The safeguards suggested in the British Cardiac Society/Medical Practice Committee guidelines5 and the directions given by the stress working group of the Society of Cardiological Technicians6 will help to maintain the low complication rate of the procedure. It is well known that observational factors recorded during the exercise test, such as the development of symptoms, blood pressure responses, and ECG changes persisting into recovery, aid in the ability to arrive at a diagnosis of ischaemic heart disease.7 It is our concern that not only must safety be ensured but the usefulness of the test must also be maintained by adequate supervision and by obtaining as much information as possible. The training of cardiac technicians for this role needs to be structured. It should include an awareness of basic exercise physiology and the various cardiac and ECG responses to exercise. An essential part of maintaining standards would involve continuing education in the form of reviewing results and interpretation of data with experienced physicians, and discussion of management decisions that may have arisen in particular cases.

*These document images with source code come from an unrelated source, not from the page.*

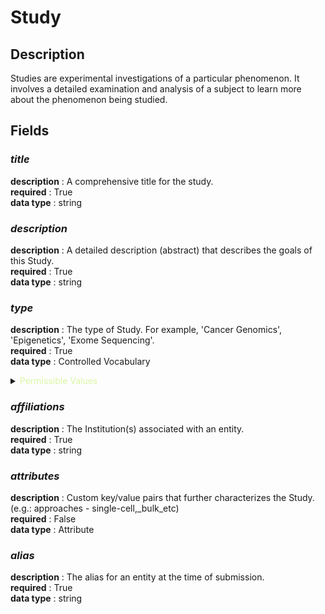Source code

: # Study

## Description

Studies are experimental investigations of a particular phenomenon. It involves a detailed examination and analysis of a subject to learn more about the phenomenon being studied.

## Fields

### ***title***<br>
**description** : A comprehensive title for the study.<br>
**required** : True<br>
**data type** : string <br>
### ***description***<br>
**description** : A detailed description (abstract) that describes the goals of this Study.<br>
**required** : True<br>
**data type** : string <br>
### ***type***<br>
**description** : The type of Study. For example, 'Cancer Genomics', 'Epigenetics', 'Exome Sequencing'.<br>
**required** : True<br>
**data type** : Controlled Vocabulary <br>

<details>
<summary> <span style="color:#DAF7A6">Permissible Values</span> </summary>

| Permissible Values | Description |
| --- | --- |
| `CANCER_GENOMICS` | `None` |
| `EPIGENETICS` | `None` |
| `EXOME_SEQUENCING` | `None` |
| `FORENSIC_GENETICS` | `None` |
| `PALEO_GENOMICS` | `None` |
| `GENE_REGULATION_STUDY` | `None` |
| `METAGENOMICS` | `None` |
| `OTHER` | `None` |
| `POOLED_CLONE_SEQUENCING` | `None` |
| `POPULATION_GENOMICS` | `None` |
| `RNASEQ` | `None` |
| `RESEQUENCING` | `None` |
| `SYNTHETIC_GENOMICS` | `None` |
| `TRANSCRIPTOME_ANALYSIS` | `None` |
| `WHOLE_GENOME_SEQUENCING` | `None` |
| `GWAS` | `None` |


</details>

### ***affiliations***<br>
**description** : The Institution(s) associated with an entity.<br>
**required** : True<br>
**data type** : string <br>
### ***attributes***<br>
**description** : Custom key/value pairs that further characterizes the Study. (e.g.: approaches - single-cell,_bulk_etc)<br>
**required** : False<br>
**data type** : Attribute <br>
### ***alias***<br>
**description** : The alias for an entity at the time of submission.<br>
**required** : True<br>
**data type** : string <br>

At Blackpool, technicians independently perform and report 30% of all exercise tests. Stress testing requires clinical input in the screening of referred patients and the interpretation of the test results if it is to be a useful investigation in the diagnosis of chest pain in patients referred by their general practitioner.8 The use of technician only services with clinical support would deal with the number of investigations required to provide an adequate standard of cardiovascular care. This is particularly important in the light of the current changes in the structure of medical training, which would necessarily affect medical staff service commitment.
We suggest that adequately trained technicians would allow the exercise ECG to remain a valuable and available investigation, aiding clinicians in determining prognosis and the need for invasive cardiac investigation.
We thank the technicians and clinical assistants for performing the exercise tests and consultant cardiologists for use of their patients.